Our Non-Consensus Views • Slowing US defense outlay growth should shift investor focus

to margin performance. We believe slowing investment account outlay growth over the next two years should reward those companies with ways other than top-line growth to generate earnings growth. We favor defense stocks that can generate growth through margin expansion and with managements that can allocate capital well.

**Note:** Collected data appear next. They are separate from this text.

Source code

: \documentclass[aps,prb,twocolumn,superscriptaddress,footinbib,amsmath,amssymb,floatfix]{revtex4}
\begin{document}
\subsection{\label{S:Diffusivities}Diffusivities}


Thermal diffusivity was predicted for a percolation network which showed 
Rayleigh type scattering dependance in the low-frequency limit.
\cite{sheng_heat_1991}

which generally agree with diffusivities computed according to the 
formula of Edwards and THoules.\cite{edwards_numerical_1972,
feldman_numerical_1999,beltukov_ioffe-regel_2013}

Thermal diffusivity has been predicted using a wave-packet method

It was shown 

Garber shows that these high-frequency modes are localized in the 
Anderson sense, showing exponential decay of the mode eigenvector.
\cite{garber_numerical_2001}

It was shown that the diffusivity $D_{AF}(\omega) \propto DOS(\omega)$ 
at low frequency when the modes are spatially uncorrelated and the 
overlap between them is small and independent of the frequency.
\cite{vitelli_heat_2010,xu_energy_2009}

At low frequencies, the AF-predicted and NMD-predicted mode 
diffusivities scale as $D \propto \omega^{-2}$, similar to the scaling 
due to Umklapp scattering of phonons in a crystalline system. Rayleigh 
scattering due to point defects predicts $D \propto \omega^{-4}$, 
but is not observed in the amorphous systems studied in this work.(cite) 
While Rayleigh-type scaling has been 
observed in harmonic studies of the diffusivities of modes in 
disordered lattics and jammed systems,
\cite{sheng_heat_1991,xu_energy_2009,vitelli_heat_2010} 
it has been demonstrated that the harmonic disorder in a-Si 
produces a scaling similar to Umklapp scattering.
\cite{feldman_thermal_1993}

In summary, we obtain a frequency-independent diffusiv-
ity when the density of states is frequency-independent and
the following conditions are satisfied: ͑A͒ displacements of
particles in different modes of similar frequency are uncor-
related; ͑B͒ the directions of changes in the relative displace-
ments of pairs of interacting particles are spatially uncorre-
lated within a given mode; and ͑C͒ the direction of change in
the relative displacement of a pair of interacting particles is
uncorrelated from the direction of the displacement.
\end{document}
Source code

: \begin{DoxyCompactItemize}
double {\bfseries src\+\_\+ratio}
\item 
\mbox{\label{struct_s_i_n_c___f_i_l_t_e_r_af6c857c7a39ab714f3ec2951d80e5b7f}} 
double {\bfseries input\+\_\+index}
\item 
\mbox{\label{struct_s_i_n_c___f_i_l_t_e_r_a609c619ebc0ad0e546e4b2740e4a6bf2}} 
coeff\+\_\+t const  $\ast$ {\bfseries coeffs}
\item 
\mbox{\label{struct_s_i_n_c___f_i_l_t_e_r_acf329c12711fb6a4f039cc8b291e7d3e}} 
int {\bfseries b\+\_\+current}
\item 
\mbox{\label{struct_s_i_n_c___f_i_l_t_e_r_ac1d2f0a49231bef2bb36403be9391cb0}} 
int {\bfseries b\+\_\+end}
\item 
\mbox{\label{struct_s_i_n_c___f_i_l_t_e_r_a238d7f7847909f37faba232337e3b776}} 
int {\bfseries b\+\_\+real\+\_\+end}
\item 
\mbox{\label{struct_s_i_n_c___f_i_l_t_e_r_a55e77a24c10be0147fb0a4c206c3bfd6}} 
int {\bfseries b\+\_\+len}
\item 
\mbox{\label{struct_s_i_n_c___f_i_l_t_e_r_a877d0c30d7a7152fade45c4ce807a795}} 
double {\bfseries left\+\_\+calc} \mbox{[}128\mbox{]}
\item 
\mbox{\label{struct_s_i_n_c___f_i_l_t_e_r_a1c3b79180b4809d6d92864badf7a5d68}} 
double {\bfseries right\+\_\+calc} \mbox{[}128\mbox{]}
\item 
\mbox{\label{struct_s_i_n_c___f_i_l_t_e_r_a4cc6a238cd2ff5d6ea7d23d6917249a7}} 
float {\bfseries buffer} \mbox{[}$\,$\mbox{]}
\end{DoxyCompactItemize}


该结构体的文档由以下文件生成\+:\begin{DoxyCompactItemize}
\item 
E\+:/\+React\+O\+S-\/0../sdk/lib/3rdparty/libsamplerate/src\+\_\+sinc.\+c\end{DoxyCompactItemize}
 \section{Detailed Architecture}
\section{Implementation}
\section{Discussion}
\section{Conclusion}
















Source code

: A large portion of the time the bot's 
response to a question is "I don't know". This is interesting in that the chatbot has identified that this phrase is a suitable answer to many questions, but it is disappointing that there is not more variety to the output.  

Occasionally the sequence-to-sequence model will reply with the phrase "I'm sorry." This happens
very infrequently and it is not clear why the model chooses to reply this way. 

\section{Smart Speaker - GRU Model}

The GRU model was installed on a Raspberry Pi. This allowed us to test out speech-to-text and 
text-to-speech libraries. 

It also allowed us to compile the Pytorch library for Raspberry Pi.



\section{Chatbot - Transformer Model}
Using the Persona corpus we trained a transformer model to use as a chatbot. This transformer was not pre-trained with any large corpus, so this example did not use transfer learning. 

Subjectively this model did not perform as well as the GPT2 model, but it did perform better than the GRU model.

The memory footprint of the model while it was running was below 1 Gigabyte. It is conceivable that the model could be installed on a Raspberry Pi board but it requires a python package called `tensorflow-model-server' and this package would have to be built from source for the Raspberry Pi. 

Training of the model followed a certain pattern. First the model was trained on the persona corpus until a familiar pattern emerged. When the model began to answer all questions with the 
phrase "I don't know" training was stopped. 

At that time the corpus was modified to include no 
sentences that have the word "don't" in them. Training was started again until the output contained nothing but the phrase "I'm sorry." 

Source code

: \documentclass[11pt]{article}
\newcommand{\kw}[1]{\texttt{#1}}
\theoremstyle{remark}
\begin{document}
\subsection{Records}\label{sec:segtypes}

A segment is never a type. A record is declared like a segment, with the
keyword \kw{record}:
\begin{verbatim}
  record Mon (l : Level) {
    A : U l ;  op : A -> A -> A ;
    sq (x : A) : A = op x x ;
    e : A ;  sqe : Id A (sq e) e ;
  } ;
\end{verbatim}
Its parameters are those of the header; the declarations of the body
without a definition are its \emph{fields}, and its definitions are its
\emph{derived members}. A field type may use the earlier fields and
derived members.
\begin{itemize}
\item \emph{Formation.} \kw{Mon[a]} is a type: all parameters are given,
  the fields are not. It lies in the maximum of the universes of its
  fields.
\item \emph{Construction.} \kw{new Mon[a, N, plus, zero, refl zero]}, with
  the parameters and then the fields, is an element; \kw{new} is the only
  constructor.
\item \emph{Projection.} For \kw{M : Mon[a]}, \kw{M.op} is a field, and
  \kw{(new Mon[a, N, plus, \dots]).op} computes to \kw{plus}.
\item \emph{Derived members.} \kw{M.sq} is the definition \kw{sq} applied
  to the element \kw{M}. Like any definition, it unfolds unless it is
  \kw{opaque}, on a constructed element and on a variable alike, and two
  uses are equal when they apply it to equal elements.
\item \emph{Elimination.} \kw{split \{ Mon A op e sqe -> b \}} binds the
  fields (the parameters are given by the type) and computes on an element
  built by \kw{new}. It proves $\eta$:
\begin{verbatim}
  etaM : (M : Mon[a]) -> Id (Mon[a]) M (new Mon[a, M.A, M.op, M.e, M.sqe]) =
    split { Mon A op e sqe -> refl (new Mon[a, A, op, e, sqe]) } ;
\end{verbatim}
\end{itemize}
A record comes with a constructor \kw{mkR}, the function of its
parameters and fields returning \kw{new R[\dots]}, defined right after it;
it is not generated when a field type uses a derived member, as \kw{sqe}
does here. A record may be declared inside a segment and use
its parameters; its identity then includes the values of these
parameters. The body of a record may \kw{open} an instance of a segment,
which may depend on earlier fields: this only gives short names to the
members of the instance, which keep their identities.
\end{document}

• Defense stocks are driven by funds flows as much as fundamentals. Defense stocks (as measured by an index of LMT, NOC, and RTN) have outpaced the S&P 500 since the beginning of December by 21% through May. We believe this has been driven by an increasingly defensive posture by investors rather than a change in the defense industry outlook. We believe that stock performance over the rest of the year hinges more on the outlook for the stock market than anything else; if the broader market rebounds, we believe defense stocks could decline on an absolute basis, while they will likely continue to outperform if the recent pullback continues.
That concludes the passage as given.